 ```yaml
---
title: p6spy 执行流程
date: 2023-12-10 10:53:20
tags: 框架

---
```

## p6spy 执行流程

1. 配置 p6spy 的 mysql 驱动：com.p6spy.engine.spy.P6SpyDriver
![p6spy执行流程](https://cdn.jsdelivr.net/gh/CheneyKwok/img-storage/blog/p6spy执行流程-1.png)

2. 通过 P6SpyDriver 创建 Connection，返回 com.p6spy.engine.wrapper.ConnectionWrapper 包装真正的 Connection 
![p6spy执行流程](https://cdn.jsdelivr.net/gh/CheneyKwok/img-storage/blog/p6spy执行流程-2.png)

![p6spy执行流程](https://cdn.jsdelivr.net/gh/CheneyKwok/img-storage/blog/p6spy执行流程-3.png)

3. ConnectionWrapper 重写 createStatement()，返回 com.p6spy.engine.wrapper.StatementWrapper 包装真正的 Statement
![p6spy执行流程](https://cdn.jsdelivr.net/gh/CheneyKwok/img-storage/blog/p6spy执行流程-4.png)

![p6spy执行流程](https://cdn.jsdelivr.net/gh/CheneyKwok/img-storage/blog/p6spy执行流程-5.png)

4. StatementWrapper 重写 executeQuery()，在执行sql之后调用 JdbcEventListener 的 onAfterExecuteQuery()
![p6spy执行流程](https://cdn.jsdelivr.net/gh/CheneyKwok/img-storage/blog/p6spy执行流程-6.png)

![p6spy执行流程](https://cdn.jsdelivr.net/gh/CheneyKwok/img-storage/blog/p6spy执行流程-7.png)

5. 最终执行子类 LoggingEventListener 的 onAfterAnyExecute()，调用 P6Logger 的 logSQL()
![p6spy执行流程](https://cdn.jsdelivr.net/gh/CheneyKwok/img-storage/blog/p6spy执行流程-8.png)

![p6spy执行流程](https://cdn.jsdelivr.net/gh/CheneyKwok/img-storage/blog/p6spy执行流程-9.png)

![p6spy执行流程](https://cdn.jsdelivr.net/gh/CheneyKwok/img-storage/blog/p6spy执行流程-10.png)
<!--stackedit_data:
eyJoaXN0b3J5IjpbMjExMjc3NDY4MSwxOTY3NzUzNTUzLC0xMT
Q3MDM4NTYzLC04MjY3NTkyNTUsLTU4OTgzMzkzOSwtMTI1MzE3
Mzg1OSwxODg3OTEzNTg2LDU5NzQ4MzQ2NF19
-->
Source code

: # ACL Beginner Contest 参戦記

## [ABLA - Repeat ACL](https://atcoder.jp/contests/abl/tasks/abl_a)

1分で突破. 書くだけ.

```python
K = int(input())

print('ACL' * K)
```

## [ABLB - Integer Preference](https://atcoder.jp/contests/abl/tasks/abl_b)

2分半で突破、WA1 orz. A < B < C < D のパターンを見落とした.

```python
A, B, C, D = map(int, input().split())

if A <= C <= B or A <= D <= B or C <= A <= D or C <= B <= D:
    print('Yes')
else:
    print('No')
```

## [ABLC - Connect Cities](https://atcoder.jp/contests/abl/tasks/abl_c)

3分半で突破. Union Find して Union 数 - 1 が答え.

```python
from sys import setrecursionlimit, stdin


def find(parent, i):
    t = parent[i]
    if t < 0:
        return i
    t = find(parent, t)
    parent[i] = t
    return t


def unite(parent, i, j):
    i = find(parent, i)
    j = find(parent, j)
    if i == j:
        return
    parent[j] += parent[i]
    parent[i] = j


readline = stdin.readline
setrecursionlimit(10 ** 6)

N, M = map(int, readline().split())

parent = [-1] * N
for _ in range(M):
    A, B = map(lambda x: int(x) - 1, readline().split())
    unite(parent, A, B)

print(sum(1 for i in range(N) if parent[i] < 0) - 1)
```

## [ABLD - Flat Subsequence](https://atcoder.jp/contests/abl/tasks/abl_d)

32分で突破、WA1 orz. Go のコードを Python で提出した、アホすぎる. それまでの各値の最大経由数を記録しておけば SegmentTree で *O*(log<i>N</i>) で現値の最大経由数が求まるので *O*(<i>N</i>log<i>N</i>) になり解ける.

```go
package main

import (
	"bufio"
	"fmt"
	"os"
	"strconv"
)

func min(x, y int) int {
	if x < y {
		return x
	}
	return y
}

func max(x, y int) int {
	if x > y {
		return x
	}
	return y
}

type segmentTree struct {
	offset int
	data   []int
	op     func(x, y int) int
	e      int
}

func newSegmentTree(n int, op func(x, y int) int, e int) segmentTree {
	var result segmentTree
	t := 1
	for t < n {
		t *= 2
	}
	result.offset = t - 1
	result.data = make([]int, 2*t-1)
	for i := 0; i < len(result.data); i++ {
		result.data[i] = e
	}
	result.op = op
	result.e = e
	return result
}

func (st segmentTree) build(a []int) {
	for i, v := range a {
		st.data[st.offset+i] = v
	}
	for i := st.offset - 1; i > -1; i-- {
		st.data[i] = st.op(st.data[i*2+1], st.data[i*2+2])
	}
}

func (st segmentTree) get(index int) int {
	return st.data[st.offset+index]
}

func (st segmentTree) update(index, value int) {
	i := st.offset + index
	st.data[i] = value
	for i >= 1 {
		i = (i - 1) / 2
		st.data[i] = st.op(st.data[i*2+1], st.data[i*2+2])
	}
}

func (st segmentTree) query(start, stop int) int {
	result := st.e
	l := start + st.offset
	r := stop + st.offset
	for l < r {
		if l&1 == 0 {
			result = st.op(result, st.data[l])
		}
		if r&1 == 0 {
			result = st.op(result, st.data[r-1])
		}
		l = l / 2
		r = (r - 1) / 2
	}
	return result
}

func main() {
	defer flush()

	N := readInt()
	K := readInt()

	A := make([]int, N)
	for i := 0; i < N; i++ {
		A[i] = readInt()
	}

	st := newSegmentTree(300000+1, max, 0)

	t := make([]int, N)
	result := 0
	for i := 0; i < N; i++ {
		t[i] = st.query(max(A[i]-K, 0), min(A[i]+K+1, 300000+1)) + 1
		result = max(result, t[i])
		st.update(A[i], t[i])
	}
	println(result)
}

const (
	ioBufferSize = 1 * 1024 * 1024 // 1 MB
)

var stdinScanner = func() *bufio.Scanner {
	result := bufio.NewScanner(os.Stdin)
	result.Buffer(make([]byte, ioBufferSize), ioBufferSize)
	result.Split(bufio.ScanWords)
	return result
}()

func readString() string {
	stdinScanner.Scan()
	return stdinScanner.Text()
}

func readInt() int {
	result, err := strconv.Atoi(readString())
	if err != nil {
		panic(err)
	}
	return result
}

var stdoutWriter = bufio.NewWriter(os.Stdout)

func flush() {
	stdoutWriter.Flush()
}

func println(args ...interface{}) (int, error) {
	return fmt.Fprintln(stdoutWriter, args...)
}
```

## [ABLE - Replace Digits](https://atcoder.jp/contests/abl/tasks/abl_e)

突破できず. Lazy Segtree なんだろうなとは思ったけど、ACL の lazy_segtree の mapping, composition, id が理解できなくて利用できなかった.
........
#### EXERCISE OBJECTIVE
Bring together all lines of the entries above in which the string "stdinScanner" occurs.

#### SOLVED PROBLEM
var stdinScanner = func() *bufio.Scanner {
	stdinScanner.Scan()
	return stdinScanner.Text()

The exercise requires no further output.